Thank you Everyone for the help. Its a bit overwhelming, but this is making it quite a bit easier! Looks like I have a few more things to pick up before going out Sat/Sun, off to the store at lunch, lol! Hope fully I'll have some pics to post this weekend or some very entertaining video, lol.


----------



## aroflinger (Sep 4, 2011)

The best thing to do is just go do it. A good thing to do to fill you legal pole limit is hot n tots or wiggle warts. Then 5ft from the lure put a big weight just to help get it down that much further. Don't know the weight for sure but I think 2oz sounds about right. I use the ones that looks like a football and has that rubber piece that runs through it. 
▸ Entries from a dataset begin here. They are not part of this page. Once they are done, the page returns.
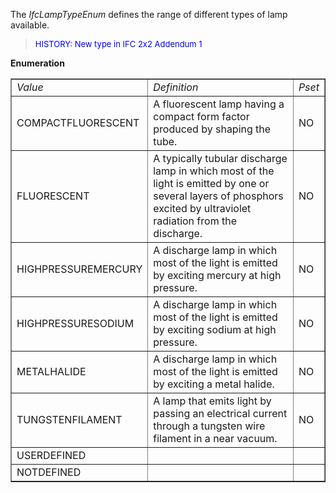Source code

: The _IfcLampTypeEnum_ defines the range of different types of lamp available.

> <font color="#0000FF" size="-1"> HISTORY: New type in IFC 2x2 Addendum
		  1</font>
> 


**Enumeration**

<table border="1"> 
		<tr> 
		  <td><i>Value</i></td> 
		  <td><i>Definition</i></td> 
		  <td><i>Pset</i></td> 
		</tr> 
		<tr> 
		  <td>COMPACTFLUORESCENT</td> 
		  <td>A fluorescent lamp having a compact form factor produced by shaping
			 the tube.</td> 
		  <td>NO</td> 
		</tr> 
		<tr> 
		  <td>FLUORESCENT</td> 
		  <td>A typically tubular discharge lamp in which most of the light is
			 emitted by one or several layers of phosphors excited by ultraviolet radiation
			 from the discharge.</td> 
		  <td>NO</td> 
		</tr> 
		<tr> 
		  <td>HIGHPRESSUREMERCURY</td> 
		  <td>A discharge lamp in which most of the light is emitted by exciting
			 mercury at high pressure.</td> 
		  <td>NO</td> 
		</tr> 
		<tr> 
		  <td>HIGHPRESSURESODIUM</td> 
		  <td>A discharge lamp in which most of the light is emitted by exciting
			 sodium at high pressure.</td> 
		  <td>NO</td> 
		</tr> 
		<tr> 
		  <td>METALHALIDE</td> 
		  <td>A discharge lamp in which most of the light is emitted by exciting
			 a metal halide.</td> 
		  <td>NO</td> 
		</tr> 
		<tr> 
		  <td>TUNGSTENFILAMENT</td> 
		  <td>A lamp that emits light by passing an electrical current through a
			 tungsten wire filament in a near vacuum.</td> 
		  <td>NO</td> 
		</tr> 
		<tr> 
		  <td>USERDEFINED</td> 
		  <td></td> 
		  <td></td> 
		</tr> 
		<tr> 
		  <td>NOTDEFINED</td> 
		  <td></td> 
		  <td></td> 
		</tr> 
	 </table>
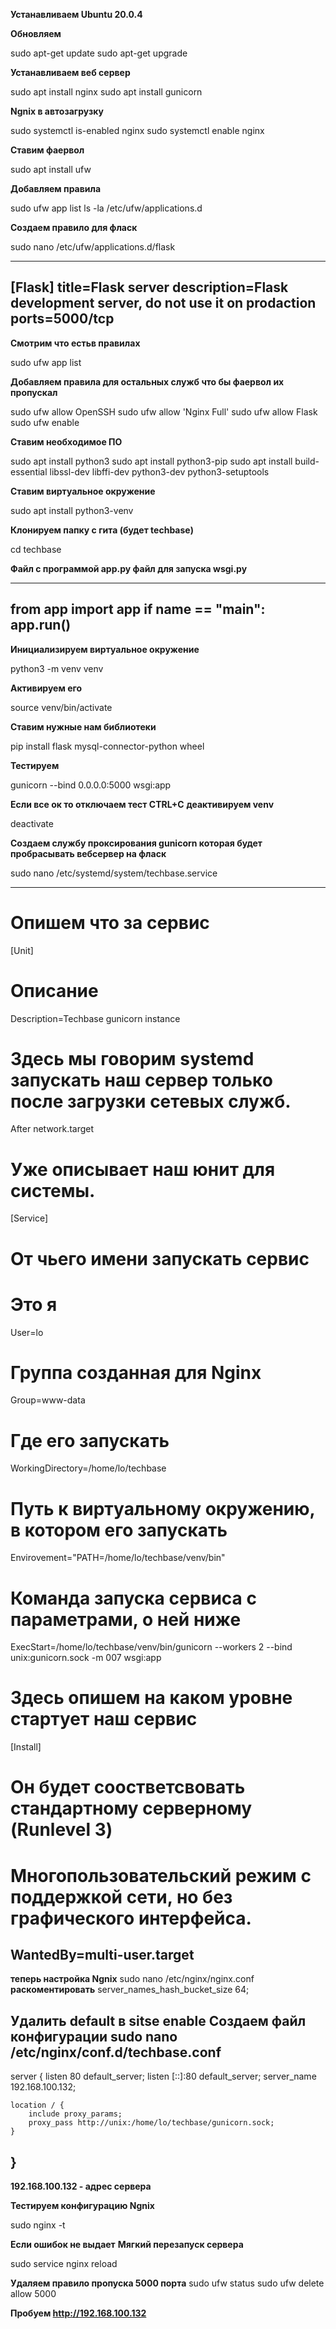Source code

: **Устанавливаем Ubuntu 20.0.4**

**Обновляем**

sudo apt-get update
sudo apt-get upgrade

**Устанавливаем веб сервер**

sudo apt install nginx
sudo apt install gunicorn

**Ngnix в автозагрузку** 

sudo systemctl is-enabled nginx
sudo systemctl enable nginx

**Ставим фаервол**

sudo apt install ufw

**Добавляем правила**

sudo ufw app list
ls -la /etc/ufw/applications.d

**Создаем правило для фласк**

sudo nano /etc/ufw/applications.d/flask

----------------------------------------
[Flask]
title=Flask server
description=Flask development server, do not use it on prodaction
ports=5000/tcp
---------------------------------------
**Смотрим что естьв правилах**

sudo ufw app list

**Добавляем правила для остальных служб что бы фаервол их пропускал**

sudo ufw allow OpenSSH
sudo ufw allow 'Nginx Full'
sudo ufw allow Flask
sudo ufw enable

**Ставим необходимое ПО**

sudo apt install python3
sudo apt install python3-pip
sudo apt install build-essential libssl-dev libffi-dev python3-dev python3-setuptools


**Ставим виртуальное окружение**

sudo apt install python3-venv

**Клонируем папку с гита (будет techbase)**

cd techbase

**Файл с программой app.py файл для запуска wsgi.py**

------------------------------
from app import app
if __name__ == "__main__":
    app.run()
------------------------------

**Инициализируем виртуальное окружение**

python3 -m venv venv

**Активируем его**

source venv/bin/activate

**Ставим нужные нам библиотеки**

pip install flask mysql-connector-python wheel

**Тестируем**

gunicorn --bind 0.0.0.0:5000 wsgi:app

**Если все ок то отключаем тест CTRL+C**
**деактивируем venv**
 
deactivate

**Создаем службу проксирования gunicorn которая будет пробрасывать вебсервер на фласк**

sudo nano /etc/systemd/system/techbase.service

-------------------------------------------------
# Опишем что за сервис
[Unit]
# Описание
Description=Techbase gunicorn instance
# Здесь мы говорим systemd запускать наш сервер только после загрузки сетевых служб. 
After network.target

# Уже описывает наш юнит для системы.
[Service]
# От чьего имени запускать сервис
# Это я
User=lo
# Группа созданная для Nginx
Group=www-data
# Где его запускать
WorkingDirectory=/home/lo/techbase
# Путь к виртуальному окружению, в котором его запускать
Envirovement="PATH=/home/lo/techbase/venv/bin"
# Команда запуска сервиса с параметрами, о ней ниже
ExecStart=/home/lo/techbase/venv/bin/gunicorn --workers 2 --bind unix:gunicorn.sock -m 007 wsgi:app

# Здесь опишем на каком уровне стартует наш сервис
[Install]
# Он будет соостветсвовать стандартному серверному (Runlevel 3)
# Многопользовательский режим с поддержкой сети, но без графического интерфейса.
WantedBy=multi-user.target
--------------------------------------------------
**теперь настройка Ngnix**
sudo nano /etc/nginx/nginx.conf
**раскоментировать**
server_names_hash_bucket_size 64;

**Удалить default в sitse enable**
Создаем файл конфигурации sudo nano /etc/nginx/conf.d/techbase.conf
------------------------------------------------------------
server {
    listen 80 default_server;
    listen [::]:80 default_server;
    server_name 192.168.100.132;

    location / {
        include proxy_params;
        proxy_pass http://unix:/home/lo/techbase/gunicorn.sock;
    }
}
-------------------------------------------------------------

**192.168.100.132 - адрес сервера**

**Тестируем конфигурацию Ngnix**

sudo nginx -t

**Если ошибок не выдает**
**Мягкий перезапуск сервера**

sudo service nginx reload

**Удаляем правило пропуска 5000 порта**
sudo ufw status
sudo ufw delete allow 5000

**Пробуем http://192.168.100.132**











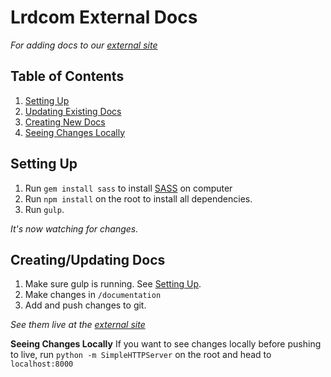 # Lrdcom External Docs
*For adding docs to our [external site](http://ryanschuhler.github.io/lrdcom-recipes/)*

## Table of Contents
1. [Setting Up](#setting-up)
2. [Updating Existing Docs](#updating-existing-docs)
3. [Creating New Docs](#creating-new-docs)
4. [Seeing Changes Locally](#seeing-changes-locally)

## Setting Up
1. Run `gem install sass` to install [SASS](http://sass-lang.com/install) on computer 
2. Run `npm install` on the root to install all dependencies. 
3. Run `gulp`. 

*It's now watching for changes.*

## Creating/Updating Docs
1. Make sure gulp is running. See [Setting Up](#setting-up).
2. Make changes in `/documentation`
3. Add and push changes to git.

*See them live at the [external site](http://ryanschuhler.github.io/lrdcom-recipes/)*




**Seeing Changes Locally**
If you want to see changes locally before pushing to live, run `python -m SimpleHTTPServer` on the root and head to `localhost:8000`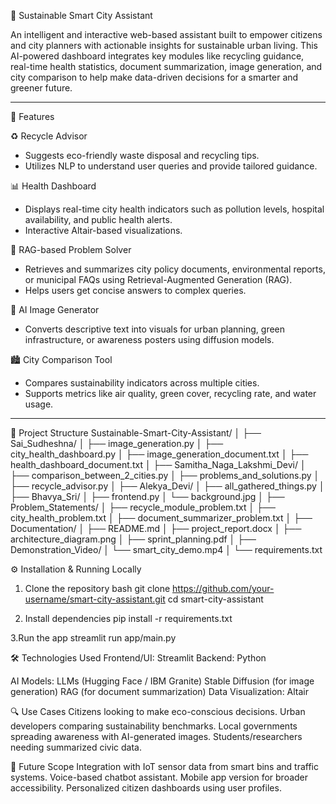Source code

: 🌆 Sustainable Smart City Assistant

An intelligent and interactive web-based assistant built to empower citizens and city planners with actionable insights for sustainable urban living. This AI-powered dashboard integrates key modules like recycling guidance, real-time health statistics, document summarization, image generation, and city comparison to help make data-driven decisions for a smarter and greener future.

---

🚀 Features

♻️ Recycle Advisor
- Suggests eco-friendly waste disposal and recycling tips.
- Utilizes NLP to understand user queries and provide tailored guidance.

📊 Health Dashboard
- Displays real-time city health indicators such as pollution levels, hospital availability, and public health alerts.
- Interactive Altair-based visualizations.

📙 RAG-based Problem Solver
- Retrieves and summarizes city policy documents, environmental reports, or municipal FAQs using Retrieval-Augmented Generation (RAG).
- Helps users get concise answers to complex queries.

🎨 AI Image Generator
- Converts descriptive text into visuals for urban planning, green infrastructure, or awareness posters using diffusion models.

🏙️ City Comparison Tool
- Compares sustainability indicators across multiple cities.
- Supports metrics like air quality, green cover, recycling rate, and water usage.

---

📁 Project Structure
Sustainable-Smart-City-Assistant/
│
├── Sai_Sudheshna/
│   ├── image_generation.py
│   ├── city_health_dashboard.py
│   ├── image_generation_document.txt
│   ├── health_dashboard_document.txt
│
├── Samitha_Naga_Lakshmi_Devi/
│   ├── comparison_between_2_cities.py
│   ├── problems_and_solutions.py
│   ├── recycle_advisor.py
│
├── Alekya_Devi/
│   ├── all_gathered_things.py
│
├── Bhavya_Sri/
│   ├── frontend.py
│   └── background.jpg
│
├── Problem_Statements/
│   ├── recycle_module_problem.txt
│   ├── city_health_problem.txt
│   ├── document_summarizer_problem.txt
│
├── Documentation/
│   ├── README.md
│   ├── project_report.docx
│   ├── architecture_diagram.png
│   ├── sprint_planning.pdf
│
├── Demonstration_Video/
│   └── smart_city_demo.mp4
│
└── requirements.txt


⚙️ Installation & Running Locally

1. Clone the repository
   bash
   git clone https://github.com/your-username/smart-city-assistant.git
   cd smart-city-assistant

2. Install dependencies
pip install -r requirements.txt

3.Run the app
streamlit run app/main.py


🛠️ Technologies Used
Frontend/UI: Streamlit
Backend: Python

AI Models:
LLMs (Hugging Face / IBM Granite)
Stable Diffusion (for image generation)
RAG (for document summarization)
Data Visualization: Altair

🔍 Use Cases
Citizens looking to make eco-conscious decisions.
Urban developers comparing sustainability benchmarks.
Local governments spreading awareness with AI-generated images.
Students/researchers needing summarized civic data.

🌱 Future Scope
Integration with IoT sensor data from smart bins and traffic systems.
Voice-based chatbot assistant.
Mobile app version for broader accessibility.
Personalized citizen dashboards using user profiles.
Sent from my XT1080 using Ohub Campfire mobile app


----------



## PML1214 (Jul 15, 2014)

How do I make the slider? What type of swivel do I use or do you prefer?


----------



## aroflinger (Sep 4, 2011)

I just use the same swivel that I use for my spoons. I try to get a good quality ball bearing swivel. 

Sent from my XT1080 using Ohub Campfire mobile app


----------



## mkroulik (Jan 14, 2003)

Personally, If you are going to run a leader, I would start with a heavier main line and a lighter leader. If you use 50lb flouro behind 27lb lead core and 20lb mainline, and something happens, buess what's gonna break. Your main line and then you lose all your lead core and everything else.

Mike


----------



## Supersport18 (Sep 11, 2009)

Robert Holmes said:


> If the wind is out of the North you want to be going south when you set up. Get the down riggers set first as they are very quick to set them. Add stackers or sliders as you go. You should have two poles fishing in about 10 minutes or less. Next you will want to set lead cores or dipseys. These poles generally take a little longer to set.


Leadcores and coppers first, at a fast troll speed. Then dipseys at trolling speed with the drag just loose enough to allow them out slowly. Then downriggers last while dipseys are slowly deploying. Best technique I've found so far. Just my .02 cents worth. North wind or south, doesn't make any difference. I wouldn't set lines heading south if I wanted to fish north, and vice versa. Make as big a turn as other boat traffic will allow and pick your speed up slightly while doing this will allow your boards to track better through the turn. Good luck!


----------